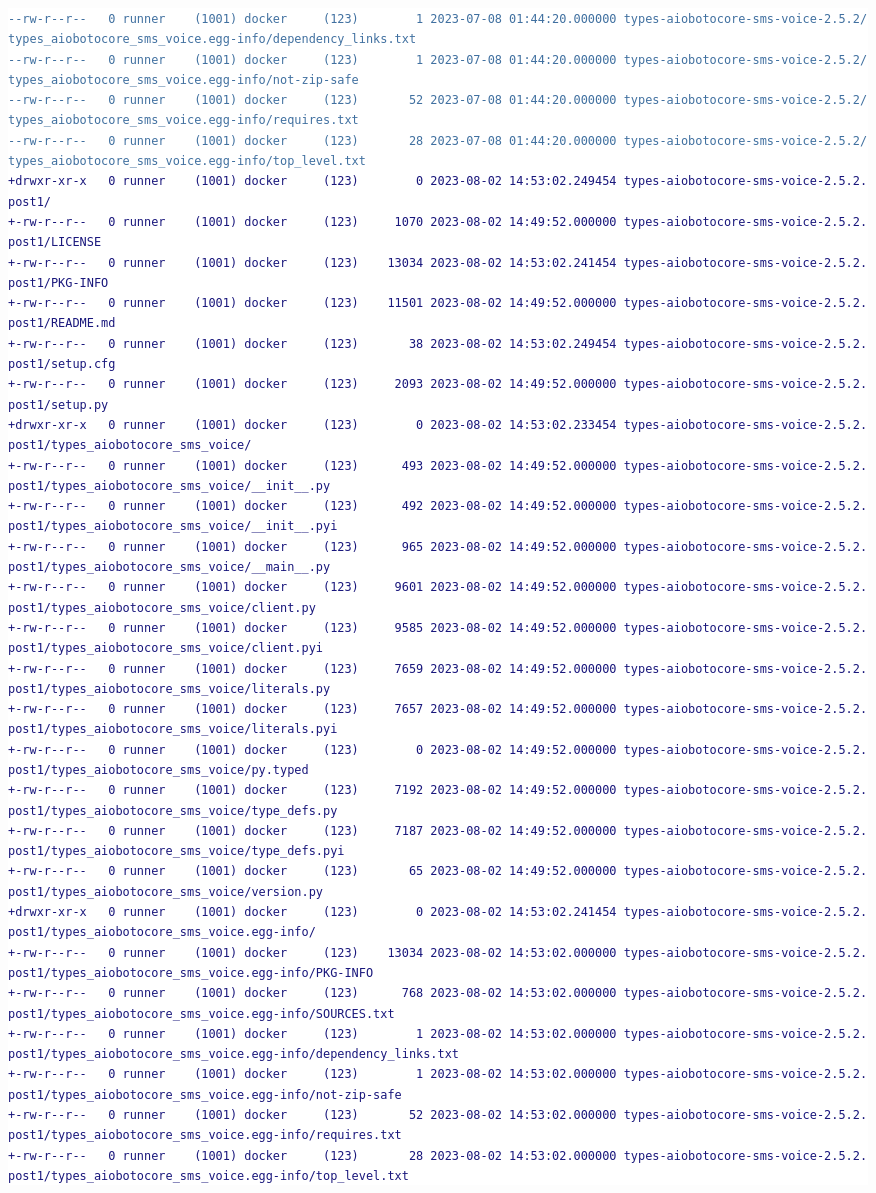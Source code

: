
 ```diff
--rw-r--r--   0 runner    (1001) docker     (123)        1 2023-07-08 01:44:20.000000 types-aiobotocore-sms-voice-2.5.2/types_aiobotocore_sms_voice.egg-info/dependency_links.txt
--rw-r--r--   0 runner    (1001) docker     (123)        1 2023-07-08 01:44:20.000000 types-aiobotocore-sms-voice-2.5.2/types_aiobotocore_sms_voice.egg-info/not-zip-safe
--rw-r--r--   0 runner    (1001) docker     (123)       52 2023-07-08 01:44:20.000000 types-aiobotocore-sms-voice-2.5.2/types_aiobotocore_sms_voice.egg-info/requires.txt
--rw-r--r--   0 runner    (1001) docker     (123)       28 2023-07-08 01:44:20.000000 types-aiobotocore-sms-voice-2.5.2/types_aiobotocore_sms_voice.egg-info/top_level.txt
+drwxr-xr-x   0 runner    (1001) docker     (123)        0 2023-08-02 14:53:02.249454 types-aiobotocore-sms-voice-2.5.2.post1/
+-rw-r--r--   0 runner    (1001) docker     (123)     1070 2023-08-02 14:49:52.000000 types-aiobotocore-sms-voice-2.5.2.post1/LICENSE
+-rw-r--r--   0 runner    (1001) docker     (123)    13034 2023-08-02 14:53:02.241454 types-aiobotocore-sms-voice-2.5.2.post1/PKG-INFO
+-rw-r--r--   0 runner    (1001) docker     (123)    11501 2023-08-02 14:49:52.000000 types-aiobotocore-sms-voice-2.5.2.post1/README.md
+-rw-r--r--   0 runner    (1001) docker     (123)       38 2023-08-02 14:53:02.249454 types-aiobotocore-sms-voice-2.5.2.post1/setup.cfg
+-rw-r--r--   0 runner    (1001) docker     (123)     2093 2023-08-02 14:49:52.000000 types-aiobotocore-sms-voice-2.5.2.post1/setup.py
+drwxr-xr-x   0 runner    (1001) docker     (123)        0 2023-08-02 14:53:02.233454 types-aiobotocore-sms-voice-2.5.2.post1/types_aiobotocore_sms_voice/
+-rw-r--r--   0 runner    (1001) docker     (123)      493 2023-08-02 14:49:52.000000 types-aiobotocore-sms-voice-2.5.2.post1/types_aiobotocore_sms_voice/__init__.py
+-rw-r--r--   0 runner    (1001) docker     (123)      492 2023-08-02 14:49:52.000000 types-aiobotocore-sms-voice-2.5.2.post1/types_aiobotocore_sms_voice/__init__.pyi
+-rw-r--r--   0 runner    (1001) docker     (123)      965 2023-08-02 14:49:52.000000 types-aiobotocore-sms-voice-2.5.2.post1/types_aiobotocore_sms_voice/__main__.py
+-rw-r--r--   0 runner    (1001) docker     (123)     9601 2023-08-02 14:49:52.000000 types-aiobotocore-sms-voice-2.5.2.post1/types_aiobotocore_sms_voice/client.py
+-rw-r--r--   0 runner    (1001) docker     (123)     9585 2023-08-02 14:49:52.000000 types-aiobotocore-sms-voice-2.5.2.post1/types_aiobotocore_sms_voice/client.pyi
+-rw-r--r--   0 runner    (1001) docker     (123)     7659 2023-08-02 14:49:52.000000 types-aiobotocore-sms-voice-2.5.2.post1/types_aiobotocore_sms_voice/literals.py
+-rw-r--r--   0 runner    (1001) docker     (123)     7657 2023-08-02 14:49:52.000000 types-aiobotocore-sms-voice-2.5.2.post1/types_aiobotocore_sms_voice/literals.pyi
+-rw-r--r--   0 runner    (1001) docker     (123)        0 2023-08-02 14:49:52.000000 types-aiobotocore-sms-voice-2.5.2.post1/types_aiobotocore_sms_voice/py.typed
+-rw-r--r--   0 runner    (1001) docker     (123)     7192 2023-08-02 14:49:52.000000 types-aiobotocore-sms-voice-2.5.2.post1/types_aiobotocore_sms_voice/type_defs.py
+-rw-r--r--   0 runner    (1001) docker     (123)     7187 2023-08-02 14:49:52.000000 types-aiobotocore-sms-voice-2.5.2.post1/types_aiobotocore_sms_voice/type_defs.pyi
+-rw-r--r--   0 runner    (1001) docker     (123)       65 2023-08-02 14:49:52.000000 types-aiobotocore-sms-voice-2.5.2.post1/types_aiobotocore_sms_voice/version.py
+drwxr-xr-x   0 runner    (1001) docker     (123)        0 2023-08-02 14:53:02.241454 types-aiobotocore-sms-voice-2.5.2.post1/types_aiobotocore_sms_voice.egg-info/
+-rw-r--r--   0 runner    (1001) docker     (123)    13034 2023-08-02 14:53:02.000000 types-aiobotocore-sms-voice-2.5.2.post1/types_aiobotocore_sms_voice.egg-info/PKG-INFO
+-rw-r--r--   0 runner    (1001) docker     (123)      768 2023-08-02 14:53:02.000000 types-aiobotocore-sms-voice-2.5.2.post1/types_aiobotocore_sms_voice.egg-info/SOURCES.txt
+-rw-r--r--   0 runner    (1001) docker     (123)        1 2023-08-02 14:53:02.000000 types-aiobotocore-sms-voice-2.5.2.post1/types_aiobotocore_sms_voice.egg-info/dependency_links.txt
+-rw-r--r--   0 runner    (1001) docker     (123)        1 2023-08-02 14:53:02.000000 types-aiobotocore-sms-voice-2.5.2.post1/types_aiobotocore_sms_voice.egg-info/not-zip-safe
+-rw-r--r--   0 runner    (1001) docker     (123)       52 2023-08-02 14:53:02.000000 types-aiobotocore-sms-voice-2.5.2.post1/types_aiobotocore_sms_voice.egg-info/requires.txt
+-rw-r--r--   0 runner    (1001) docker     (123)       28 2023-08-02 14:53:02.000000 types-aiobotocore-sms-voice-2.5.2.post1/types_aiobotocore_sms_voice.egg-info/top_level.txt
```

**Problem statement:** Only the pictures are to be left out; repeat all other material exactly.

**Expected answer:**
Source code

:
 ```diff
--rw-r--r--   0 runner    (1001) docker     (123)        1 2023-07-08 01:44:20.000000 types-aiobotocore-sms-voice-2.5.2/types_aiobotocore_sms_voice.egg-info/dependency_links.txt
--rw-r--r--   0 runner    (1001) docker     (123)        1 2023-07-08 01:44:20.000000 types-aiobotocore-sms-voice-2.5.2/types_aiobotocore_sms_voice.egg-info/not-zip-safe
--rw-r--r--   0 runner    (1001) docker     (123)       52 2023-07-08 01:44:20.000000 types-aiobotocore-sms-voice-2.5.2/types_aiobotocore_sms_voice.egg-info/requires.txt
--rw-r--r--   0 runner    (1001) docker     (123)       28 2023-07-08 01:44:20.000000 types-aiobotocore-sms-voice-2.5.2/types_aiobotocore_sms_voice.egg-info/top_level.txt
+drwxr-xr-x   0 runner    (1001) docker     (123)        0 2023-08-02 14:53:02.249454 types-aiobotocore-sms-voice-2.5.2.post1/
+-rw-r--r--   0 runner    (1001) docker     (123)     1070 2023-08-02 14:49:52.000000 types-aiobotocore-sms-voice-2.5.2.post1/LICENSE
+-rw-r--r--   0 runner    (1001) docker     (123)    13034 2023-08-02 14:53:02.241454 types-aiobotocore-sms-voice-2.5.2.post1/PKG-INFO
+-rw-r--r--   0 runner    (1001) docker     (123)    11501 2023-08-02 14:49:52.000000 types-aiobotocore-sms-voice-2.5.2.post1/README.md
+-rw-r--r--   0 runner    (1001) docker     (123)       38 2023-08-02 14:53:02.249454 types-aiobotocore-sms-voice-2.5.2.post1/setup.cfg
+-rw-r--r--   0 runner    (1001) docker     (123)     2093 2023-08-02 14:49:52.000000 types-aiobotocore-sms-voice-2.5.2.post1/setup.py
+drwxr-xr-x   0 runner    (1001) docker     (123)        0 2023-08-02 14:53:02.233454 types-aiobotocore-sms-voice-2.5.2.post1/types_aiobotocore_sms_voice/
+-rw-r--r--   0 runner    (1001) docker     (123)      493 2023-08-02 14:49:52.000000 types-aiobotocore-sms-voice-2.5.2.post1/types_aiobotocore_sms_voice/__init__.py
+-rw-r--r--   0 runner    (1001) docker     (123)      492 2023-08-02 14:49:52.000000 types-aiobotocore-sms-voice-2.5.2.post1/types_aiobotocore_sms_voice/__init__.pyi
+-rw-r--r--   0 runner    (1001) docker     (123)      965 2023-08-02 14:49:52.000000 types-aiobotocore-sms-voice-2.5.2.post1/types_aiobotocore_sms_voice/__main__.py
+-rw-r--r--   0 runner    (1001) docker     (123)     9601 2023-08-02 14:49:52.000000 types-aiobotocore-sms-voice-2.5.2.post1/types_aiobotocore_sms_voice/client.py
+-rw-r--r--   0 runner    (1001) docker     (123)     9585 2023-08-02 14:49:52.000000 types-aiobotocore-sms-voice-2.5.2.post1/types_aiobotocore_sms_voice/client.pyi
+-rw-r--r--   0 runner    (1001) docker     (123)     7659 2023-08-02 14:49:52.000000 types-aiobotocore-sms-voice-2.5.2.post1/types_aiobotocore_sms_voice/literals.py
+-rw-r--r--   0 runner    (1001) docker     (123)     7657 2023-08-02 14:49:52.000000 types-aiobotocore-sms-voice-2.5.2.post1/types_aiobotocore_sms_voice/literals.pyi
+-rw-r--r--   0 runner    (1001) docker     (123)        0 2023-08-02 14:49:52.000000 types-aiobotocore-sms-voice-2.5.2.post1/types_aiobotocore_sms_voice/py.typed
+-rw-r--r--   0 runner    (1001) docker     (123)     7192 2023-08-02 14:49:52.000000 types-aiobotocore-sms-voice-2.5.2.post1/types_aiobotocore_sms_voice/type_defs.py
+-rw-r--r--   0 runner    (1001) docker     (123)     7187 2023-08-02 14:49:52.000000 types-aiobotocore-sms-voice-2.5.2.post1/types_aiobotocore_sms_voice/type_defs.pyi
+-rw-r--r--   0 runner    (1001) docker     (123)       65 2023-08-02 14:49:52.000000 types-aiobotocore-sms-voice-2.5.2.post1/types_aiobotocore_sms_voice/version.py
+drwxr-xr-x   0 runner    (1001) docker     (123)        0 2023-08-02 14:53:02.241454 types-aiobotocore-sms-voice-2.5.2.post1/types_aiobotocore_sms_voice.egg-info/
+-rw-r--r--   0 runner    (1001) docker     (123)    13034 2023-08-02 14:53:02.000000 types-aiobotocore-sms-voice-2.5.2.post1/types_aiobotocore_sms_voice.egg-info/PKG-INFO
+-rw-r--r--   0 runner    (1001) docker     (123)      768 2023-08-02 14:53:02.000000 types-aiobotocore-sms-voice-2.5.2.post1/types_aiobotocore_sms_voice.egg-info/SOURCES.txt
+-rw-r--r--   0 runner    (1001) docker     (123)        1 2023-08-02 14:53:02.000000 types-aiobotocore-sms-voice-2.5.2.post1/types_aiobotocore_sms_voice.egg-info/dependency_links.txt
+-rw-r--r--   0 runner    (1001) docker     (123)        1 2023-08-02 14:53:02.000000 types-aiobotocore-sms-voice-2.5.2.post1/types_aiobotocore_sms_voice.egg-info/not-zip-safe
+-rw-r--r--   0 runner    (1001) docker     (123)       52 2023-08-02 14:53:02.000000 types-aiobotocore-sms-voice-2.5.2.post1/types_aiobotocore_sms_voice.egg-info/requires.txt
+-rw-r--r--   0 runner    (1001) docker     (123)       28 2023-08-02 14:53:02.000000 types-aiobotocore-sms-voice-2.5.2.post1/types_aiobotocore_sms_voice.egg-info/top_level.txt
```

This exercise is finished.